• [EXTRACTED DATA]
=== Section Start ===

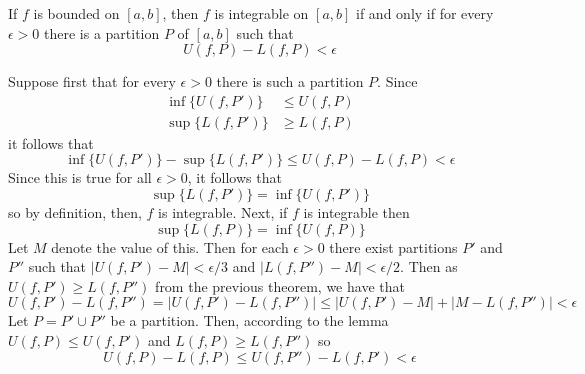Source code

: \documentclass[12pt]{report}
\begin{document}
\begin{thm}{}{}
    If $f$ is bounded on $[a,b]$, then $f$ is integrable on $[a,b]$ if and only if for every $\epsilon > 0$ there is a partition $P$ of $[a,    b]$ such that $$U(f,P) - L(f,P) < \epsilon$$
\end{thm}
\begin{proof*}{}{}
    Suppose first that for every $\epsilon > 0$ there is such a partition $P$. Since \begin{align*}
        \inf\{U(f,P')\} &\leq U(f,P) \\
        \sup\{L(f,P')\} &\geq L(f,P)
    \end{align*}
    it follows that \begin{equation*}
        \inf\{U(f,P')\} - \sup\{L(f,P')\} \leq U(f,P) - L(f,P) < \epsilon
    \end{equation*}
    Since this is true for all $\epsilon > 0$, it follows that \begin{equation*}
        \sup\{L(f,P')\} = \inf\{U(f,P')\}
    \end{equation*}
    so by definition, then, $f$ is integrable. Next, if $f$ is integrable then \begin{equation*}
        \sup\{L(f,P)\} = \inf\{U(f,P)\}
    \end{equation*}
    Let $M$ denote the value of this. Then for each $\epsilon > 0$ there exist partitions $P'$ and $P''$ such that $|U(f,P') - M| <\epsilon/    3$ and $|L(f,P'') - M| < \epsilon/2$. Then as $U(f,P') \geq L(f,P'')$ from the previous theorem, we have that \begin{equation*}
        U(f,P') - L(f,P'') = |U(f,P') - L(f,P'')| \leq |U(f,P') - M| + |M - L(f,P'')| < \epsilon
    \end{equation*}
    Let $P = P' \cup P''$ be a partition. Then, according to the lemma $U(f,P) \leq U(f,P')$ and $L(f,P) \geq L(f,P'')$ so \begin{equation*}
		U(f,P) - L(f,P) \leq U(f,P'') - L(f,P') <\epsilon
	\end{equation*}
\end{proof*}
\end{document}
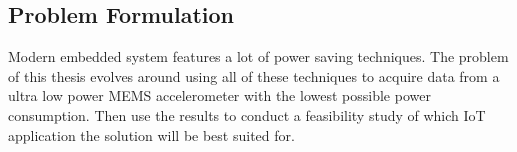 \subsection*{Problem Formulation}

Modern embedded system features a lot of power saving techniques. The problem of this thesis evolves around using all of these techniques to acquire data from a ultra low power MEMS accelerometer with the lowest possible power consumption. Then use the results to conduct a feasibility study of which IoT application the solution will be best suited for.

=== Section End ===

Your answer should be a single number: the count of lines in the entries that hold the string "every".

2